= Exercise input =
________________________________________

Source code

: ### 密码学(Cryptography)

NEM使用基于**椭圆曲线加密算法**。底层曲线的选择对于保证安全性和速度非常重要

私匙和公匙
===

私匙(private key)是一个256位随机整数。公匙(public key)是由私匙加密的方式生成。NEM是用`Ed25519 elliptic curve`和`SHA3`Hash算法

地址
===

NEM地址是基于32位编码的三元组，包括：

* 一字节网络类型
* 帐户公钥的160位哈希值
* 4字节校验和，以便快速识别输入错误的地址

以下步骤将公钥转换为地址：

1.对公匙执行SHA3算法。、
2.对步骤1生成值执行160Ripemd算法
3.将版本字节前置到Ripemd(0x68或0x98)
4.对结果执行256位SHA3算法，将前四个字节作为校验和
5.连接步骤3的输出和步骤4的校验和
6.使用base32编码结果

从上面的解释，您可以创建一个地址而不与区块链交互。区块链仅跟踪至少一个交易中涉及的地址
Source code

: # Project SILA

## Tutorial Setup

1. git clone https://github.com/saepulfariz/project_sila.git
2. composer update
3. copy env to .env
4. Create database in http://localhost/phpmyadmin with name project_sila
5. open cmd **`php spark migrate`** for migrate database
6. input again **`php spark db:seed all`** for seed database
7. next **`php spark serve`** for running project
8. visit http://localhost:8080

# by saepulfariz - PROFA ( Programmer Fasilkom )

________________________________________

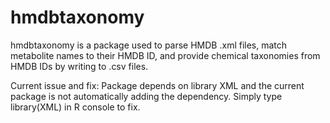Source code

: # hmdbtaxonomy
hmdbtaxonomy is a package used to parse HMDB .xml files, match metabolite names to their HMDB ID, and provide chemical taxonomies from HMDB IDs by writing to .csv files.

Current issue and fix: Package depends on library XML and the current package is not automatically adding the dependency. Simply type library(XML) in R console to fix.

________________________________________

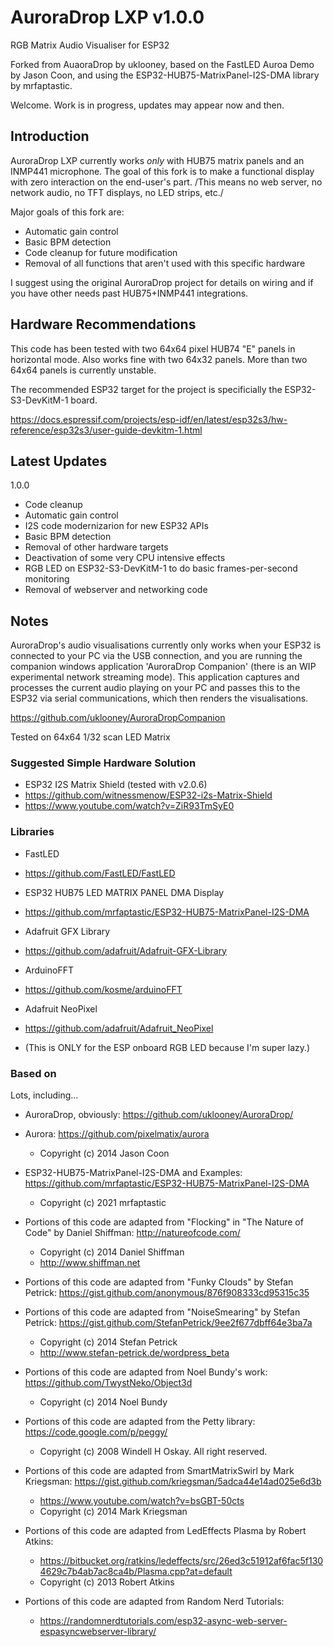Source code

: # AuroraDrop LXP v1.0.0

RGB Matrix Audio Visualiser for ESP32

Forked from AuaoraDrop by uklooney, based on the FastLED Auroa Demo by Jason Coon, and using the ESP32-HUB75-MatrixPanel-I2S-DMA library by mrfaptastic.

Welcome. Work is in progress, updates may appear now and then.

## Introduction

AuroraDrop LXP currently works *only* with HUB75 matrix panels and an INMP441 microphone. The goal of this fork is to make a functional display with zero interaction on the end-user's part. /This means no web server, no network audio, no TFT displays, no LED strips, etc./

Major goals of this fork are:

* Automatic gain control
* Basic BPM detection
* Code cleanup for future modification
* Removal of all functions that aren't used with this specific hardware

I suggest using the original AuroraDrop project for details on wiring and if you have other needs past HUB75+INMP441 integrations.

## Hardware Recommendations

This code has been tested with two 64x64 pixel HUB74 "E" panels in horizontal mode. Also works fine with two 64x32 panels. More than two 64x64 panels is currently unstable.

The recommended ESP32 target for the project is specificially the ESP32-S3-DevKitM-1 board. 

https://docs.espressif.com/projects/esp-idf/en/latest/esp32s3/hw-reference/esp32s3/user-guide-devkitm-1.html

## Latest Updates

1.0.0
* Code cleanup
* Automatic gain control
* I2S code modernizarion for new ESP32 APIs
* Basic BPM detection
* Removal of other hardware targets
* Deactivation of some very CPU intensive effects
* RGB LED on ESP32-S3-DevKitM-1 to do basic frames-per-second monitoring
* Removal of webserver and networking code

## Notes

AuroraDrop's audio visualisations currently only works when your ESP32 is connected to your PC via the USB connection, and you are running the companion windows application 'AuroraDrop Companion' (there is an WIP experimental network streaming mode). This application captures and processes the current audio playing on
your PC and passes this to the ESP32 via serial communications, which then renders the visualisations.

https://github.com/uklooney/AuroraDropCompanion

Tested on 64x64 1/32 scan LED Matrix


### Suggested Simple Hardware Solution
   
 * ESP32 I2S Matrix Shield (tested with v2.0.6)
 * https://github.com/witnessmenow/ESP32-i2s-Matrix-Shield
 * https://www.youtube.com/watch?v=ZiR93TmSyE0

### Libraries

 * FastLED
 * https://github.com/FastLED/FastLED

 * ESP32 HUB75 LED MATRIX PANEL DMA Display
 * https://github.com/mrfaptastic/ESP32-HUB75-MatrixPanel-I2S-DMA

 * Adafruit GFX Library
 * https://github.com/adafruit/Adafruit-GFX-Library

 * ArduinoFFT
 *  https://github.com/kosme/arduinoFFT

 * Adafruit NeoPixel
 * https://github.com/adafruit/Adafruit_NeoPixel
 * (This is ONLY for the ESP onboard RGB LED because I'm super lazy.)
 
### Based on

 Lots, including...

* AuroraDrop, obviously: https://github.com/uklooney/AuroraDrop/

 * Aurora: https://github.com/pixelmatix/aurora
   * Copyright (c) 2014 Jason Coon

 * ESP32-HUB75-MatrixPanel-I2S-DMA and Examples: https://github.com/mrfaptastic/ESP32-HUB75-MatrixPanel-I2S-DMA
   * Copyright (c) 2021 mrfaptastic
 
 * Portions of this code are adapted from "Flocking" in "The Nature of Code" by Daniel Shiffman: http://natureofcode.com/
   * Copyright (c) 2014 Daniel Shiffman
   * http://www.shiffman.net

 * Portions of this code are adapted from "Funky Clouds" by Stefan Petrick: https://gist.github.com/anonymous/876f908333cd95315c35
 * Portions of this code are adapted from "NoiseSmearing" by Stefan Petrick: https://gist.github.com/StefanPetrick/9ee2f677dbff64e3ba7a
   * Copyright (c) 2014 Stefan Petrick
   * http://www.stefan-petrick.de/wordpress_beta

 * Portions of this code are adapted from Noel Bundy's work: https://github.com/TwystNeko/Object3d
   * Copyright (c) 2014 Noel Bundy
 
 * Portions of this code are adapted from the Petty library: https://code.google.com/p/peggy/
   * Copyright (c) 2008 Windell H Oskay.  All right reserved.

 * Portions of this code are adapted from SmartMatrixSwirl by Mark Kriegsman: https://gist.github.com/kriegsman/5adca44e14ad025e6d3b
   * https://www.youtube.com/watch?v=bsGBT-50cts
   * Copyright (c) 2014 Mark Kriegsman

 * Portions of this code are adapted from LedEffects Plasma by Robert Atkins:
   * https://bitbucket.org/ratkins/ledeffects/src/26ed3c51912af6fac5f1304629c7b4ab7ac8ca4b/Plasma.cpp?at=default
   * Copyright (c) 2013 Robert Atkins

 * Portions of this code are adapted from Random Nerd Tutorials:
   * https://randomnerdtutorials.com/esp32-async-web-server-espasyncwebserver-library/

________________________________________

= Work instructions =
Find the string "Jason" in the entries above and return each line that holds it.

= Answer to this exercise =
Forked from AuaoraDrop by uklooney, based on the FastLED Auroa Demo by Jason Coon, and using the ESP32-HUB75-MatrixPanel-I2S-DMA library by mrfaptastic.
   * Copyright (c) 2014 Jason Coon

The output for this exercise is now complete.